Une fois le module instancié, lister les fonctions exposées au JavaScript :

// Après WebAssembly.instantiate(...)
console.log(Object.keys(instance.exports));
// → ["checkPassword", "encryptData", "validateLicense"]
// Appeler directement une fonction exportée
instance.exports.checkPassword(1337);
// → 1

Pour une analyse approfondie, télécharger le fichier .wasm et le passer dans un décompilateur :

Terminal window
# Convertir en WAT lisible
wasm2wat module.wasm -o module.wat
# Décompiler vers du pseudo-C avec wasm-decompile
wasm-decompile module.wasm -o module.dcmp

Outils : wabt (WebAssembly Binary Toolkit), Ghidra avec le plugin WASM, Binary Ninja.

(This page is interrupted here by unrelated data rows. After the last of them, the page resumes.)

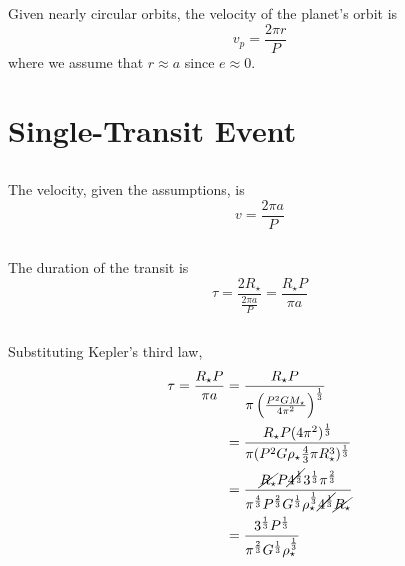 \documentclass{article}
\begin{document}
Given nearly circular orbits, the velocity of the planet's orbit is
\begin{equation}
    v_p = \frac{2 \pi r}{P}
\end{equation}
where we assume that \(r \approx a\) since \(e \approx 0\).

\section{Single-Transit Event}

\subsection{}

The velocity, given the assumptions, is
\begin{equation}
    v = \frac{2 \pi a}{P}
\end{equation}

\subsection{}

The duration of the transit is
\begin{equation}
    \tau = \frac{2 R_\star}{\frac{2 \pi a}{P}} = \frac{R_\star P}{\pi a}
\end{equation}

\subsection{}

Substituting Kepler's third law,
\begin{align}
    \tau = \frac{R_\star P}{\pi a} &= \frac{R_\star P}{\pi \left(\frac{P^2 G M_\star}{4 \pi^2}\right)^{\frac{1}{3}}} \\
    &= \frac{R_\star P (4 \pi^2)^{\frac{1}{3}}}{\pi (P^2 G \rho_\star \frac{4}{3} \pi R_\star^3)^{\frac{1}{3}}} \\
    &= \frac{\cancel{R_\star} P \cancel{4^{\frac{1}{3}}} 3^{\frac{1}{3}} \pi^{\frac{2}{3}}}{\pi^{\frac{4}{3}} P^{\frac{2}{3}} G^{\frac{1}{3}} \rho_\star^\frac{1}{3} \cancel{4^{\frac{1}{3}}} \cancel{R_\star}} \\
    &= \frac{3^{\frac{1}{3}} P^{\frac{1}{3}}}{\pi^{\frac{2}{3}} G^{\frac{1}{3}} \rho_\star^{\frac{1}{3}}}
\end{align}

\subsection{}
\end{document}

Après inspection du module ou décodage des fonctions obfusquées, cibler :

  • Logique de vérification de licence ou d’abonnement : une fonction qui retourne true/false selon un état interne
  • Credentials ou clés embarqués dans les constantes du module
  • Endpoints ou URLs construites dans le code natif et jamais visibles dans le JS
  • Algorithmes de chiffrement maison : souvent plus faibles que les standards

Compiler du code en WebAssembly ralentit l’analyse mais ne l’empêche pas. Le navigateur doit exécuter ce code — il peut donc être observé, intercepté, et décompilé. .toString() est le premier outil à essayer sur toute fonction suspecte avant d’aller plus loin.